● **EXERCISE**
Your answer must be every line below, repeated exactly.

------ SOURCE DATA

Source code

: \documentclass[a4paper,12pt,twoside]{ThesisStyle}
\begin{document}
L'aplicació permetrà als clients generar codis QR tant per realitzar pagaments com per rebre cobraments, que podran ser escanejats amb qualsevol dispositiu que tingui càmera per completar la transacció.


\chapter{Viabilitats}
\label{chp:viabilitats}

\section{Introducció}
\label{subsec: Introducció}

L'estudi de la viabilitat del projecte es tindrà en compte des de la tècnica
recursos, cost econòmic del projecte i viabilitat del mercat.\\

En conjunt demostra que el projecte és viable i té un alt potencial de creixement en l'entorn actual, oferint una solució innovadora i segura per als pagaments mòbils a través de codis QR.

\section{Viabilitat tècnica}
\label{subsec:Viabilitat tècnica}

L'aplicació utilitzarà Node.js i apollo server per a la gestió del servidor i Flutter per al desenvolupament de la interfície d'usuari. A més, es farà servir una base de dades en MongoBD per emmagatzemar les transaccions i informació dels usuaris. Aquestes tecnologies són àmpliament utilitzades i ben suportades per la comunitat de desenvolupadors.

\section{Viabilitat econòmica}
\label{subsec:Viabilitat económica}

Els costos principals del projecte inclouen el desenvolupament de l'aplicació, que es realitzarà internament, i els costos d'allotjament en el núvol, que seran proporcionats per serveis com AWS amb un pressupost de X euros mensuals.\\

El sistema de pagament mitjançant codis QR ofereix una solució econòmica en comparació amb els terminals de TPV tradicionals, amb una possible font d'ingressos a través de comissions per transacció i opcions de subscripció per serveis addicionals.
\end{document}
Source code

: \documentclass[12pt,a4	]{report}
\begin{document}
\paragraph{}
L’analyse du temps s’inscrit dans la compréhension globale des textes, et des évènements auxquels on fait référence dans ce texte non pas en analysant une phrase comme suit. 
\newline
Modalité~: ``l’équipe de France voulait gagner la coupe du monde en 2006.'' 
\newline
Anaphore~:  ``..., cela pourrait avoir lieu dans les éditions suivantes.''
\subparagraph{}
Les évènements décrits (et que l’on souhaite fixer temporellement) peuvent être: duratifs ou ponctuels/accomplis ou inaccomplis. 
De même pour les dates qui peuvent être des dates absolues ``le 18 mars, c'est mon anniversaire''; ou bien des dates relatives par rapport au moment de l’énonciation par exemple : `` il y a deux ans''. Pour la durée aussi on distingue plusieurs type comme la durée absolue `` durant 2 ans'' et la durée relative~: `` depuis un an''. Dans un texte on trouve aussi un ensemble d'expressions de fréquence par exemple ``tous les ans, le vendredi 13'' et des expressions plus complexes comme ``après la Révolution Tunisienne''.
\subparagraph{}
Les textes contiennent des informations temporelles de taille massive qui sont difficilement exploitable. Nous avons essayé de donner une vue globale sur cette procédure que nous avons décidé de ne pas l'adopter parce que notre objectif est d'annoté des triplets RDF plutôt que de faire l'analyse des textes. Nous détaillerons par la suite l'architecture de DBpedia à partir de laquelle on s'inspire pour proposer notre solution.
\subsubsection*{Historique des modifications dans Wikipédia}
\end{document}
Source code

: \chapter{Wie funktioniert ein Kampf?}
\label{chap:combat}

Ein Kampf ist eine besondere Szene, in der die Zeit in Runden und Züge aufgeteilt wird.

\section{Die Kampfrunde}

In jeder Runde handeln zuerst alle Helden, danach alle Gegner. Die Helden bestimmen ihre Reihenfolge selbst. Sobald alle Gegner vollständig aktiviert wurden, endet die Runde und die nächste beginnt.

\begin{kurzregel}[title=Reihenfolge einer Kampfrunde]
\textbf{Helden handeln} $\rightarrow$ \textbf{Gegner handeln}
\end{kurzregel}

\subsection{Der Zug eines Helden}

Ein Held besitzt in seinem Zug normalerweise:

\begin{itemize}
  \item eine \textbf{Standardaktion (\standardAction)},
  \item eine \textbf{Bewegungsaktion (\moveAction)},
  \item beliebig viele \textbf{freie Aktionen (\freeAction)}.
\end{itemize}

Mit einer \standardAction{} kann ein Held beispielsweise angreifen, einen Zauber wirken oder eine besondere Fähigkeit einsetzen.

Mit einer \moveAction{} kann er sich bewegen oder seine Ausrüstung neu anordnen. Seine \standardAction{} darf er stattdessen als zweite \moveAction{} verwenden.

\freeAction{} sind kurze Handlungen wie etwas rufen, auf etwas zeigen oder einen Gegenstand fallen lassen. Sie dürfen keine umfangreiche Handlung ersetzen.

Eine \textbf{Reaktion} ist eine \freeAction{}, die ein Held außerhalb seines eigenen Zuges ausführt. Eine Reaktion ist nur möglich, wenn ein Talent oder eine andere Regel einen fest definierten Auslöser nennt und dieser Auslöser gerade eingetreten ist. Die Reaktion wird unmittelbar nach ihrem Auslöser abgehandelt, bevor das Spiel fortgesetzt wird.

------------

● **RESULT OF THE TASK**
Source code

: \documentclass[a4paper,12pt,twoside]{ThesisStyle}
\begin{document}
L'aplicació permetrà als clients generar codis QR tant per realitzar pagaments com per rebre cobraments, que podran ser escanejats amb qualsevol dispositiu que tingui càmera per completar la transacció.


\chapter{Viabilitats}
\label{chp:viabilitats}

\section{Introducció}
\label{subsec: Introducció}

L'estudi de la viabilitat del projecte es tindrà en compte des de la tècnica
recursos, cost econòmic del projecte i viabilitat del mercat.\\

En conjunt demostra que el projecte és viable i té un alt potencial de creixement en l'entorn actual, oferint una solució innovadora i segura per als pagaments mòbils a través de codis QR.

\section{Viabilitat tècnica}
\label{subsec:Viabilitat tècnica}

L'aplicació utilitzarà Node.js i apollo server per a la gestió del servidor i Flutter per al desenvolupament de la interfície d'usuari. A més, es farà servir una base de dades en MongoBD per emmagatzemar les transaccions i informació dels usuaris. Aquestes tecnologies són àmpliament utilitzades i ben suportades per la comunitat de desenvolupadors.

\section{Viabilitat econòmica}
\label{subsec:Viabilitat económica}

Els costos principals del projecte inclouen el desenvolupament de l'aplicació, que es realitzarà internament, i els costos d'allotjament en el núvol, que seran proporcionats per serveis com AWS amb un pressupost de X euros mensuals.\\

El sistema de pagament mitjançant codis QR ofereix una solució econòmica en comparació amb els terminals de TPV tradicionals, amb una possible font d'ingressos a través de comissions per transacció i opcions de subscripció per serveis addicionals.
\end{document}
Source code

: \documentclass[12pt,a4	]{report}
\begin{document}
\paragraph{}
L’analyse du temps s’inscrit dans la compréhension globale des textes, et des évènements auxquels on fait référence dans ce texte non pas en analysant une phrase comme suit. 
\newline
Modalité~: ``l’équipe de France voulait gagner la coupe du monde en 2006.'' 
\newline
Anaphore~:  ``..., cela pourrait avoir lieu dans les éditions suivantes.''
\subparagraph{}
Les évènements décrits (et que l’on souhaite fixer temporellement) peuvent être: duratifs ou ponctuels/accomplis ou inaccomplis. 
De même pour les dates qui peuvent être des dates absolues ``le 18 mars, c'est mon anniversaire''; ou bien des dates relatives par rapport au moment de l’énonciation par exemple : `` il y a deux ans''. Pour la durée aussi on distingue plusieurs type comme la durée absolue `` durant 2 ans'' et la durée relative~: `` depuis un an''. Dans un texte on trouve aussi un ensemble d'expressions de fréquence par exemple ``tous les ans, le vendredi 13'' et des expressions plus complexes comme ``après la Révolution Tunisienne''.
\subparagraph{}
Les textes contiennent des informations temporelles de taille massive qui sont difficilement exploitable. Nous avons essayé de donner une vue globale sur cette procédure que nous avons décidé de ne pas l'adopter parce que notre objectif est d'annoté des triplets RDF plutôt que de faire l'analyse des textes. Nous détaillerons par la suite l'architecture de DBpedia à partir de laquelle on s'inspire pour proposer notre solution.
\subsubsection*{Historique des modifications dans Wikipédia}
\end{document}
Source code

: \chapter{Wie funktioniert ein Kampf?}
\label{chap:combat}

Ein Kampf ist eine besondere Szene, in der die Zeit in Runden und Züge aufgeteilt wird.

\section{Die Kampfrunde}

In jeder Runde handeln zuerst alle Helden, danach alle Gegner. Die Helden bestimmen ihre Reihenfolge selbst. Sobald alle Gegner vollständig aktiviert wurden, endet die Runde und die nächste beginnt.

\begin{kurzregel}[title=Reihenfolge einer Kampfrunde]
\textbf{Helden handeln} $\rightarrow$ \textbf{Gegner handeln}
\end{kurzregel}

\subsection{Der Zug eines Helden}

Ein Held besitzt in seinem Zug normalerweise:

\begin{itemize}
  \item eine \textbf{Standardaktion (\standardAction)},
  \item eine \textbf{Bewegungsaktion (\moveAction)},
  \item beliebig viele \textbf{freie Aktionen (\freeAction)}.
\end{itemize}

Mit einer \standardAction{} kann ein Held beispielsweise angreifen, einen Zauber wirken oder eine besondere Fähigkeit einsetzen.

Mit einer \moveAction{} kann er sich bewegen oder seine Ausrüstung neu anordnen. Seine \standardAction{} darf er stattdessen als zweite \moveAction{} verwenden.

\freeAction{} sind kurze Handlungen wie etwas rufen, auf etwas zeigen oder einen Gegenstand fallen lassen. Sie dürfen keine umfangreiche Handlung ersetzen.

Eine \textbf{Reaktion} ist eine \freeAction{}, die ein Held außerhalb seines eigenen Zuges ausführt. Eine Reaktion ist nur möglich, wenn ein Talent oder eine andere Regel einen fest definierten Auslöser nennt und dieser Auslöser gerade eingetreten ist. Die Reaktion wird unmittelbar nach ihrem Auslöser abgehandelt, bevor das Spiel fortgesetzt wird.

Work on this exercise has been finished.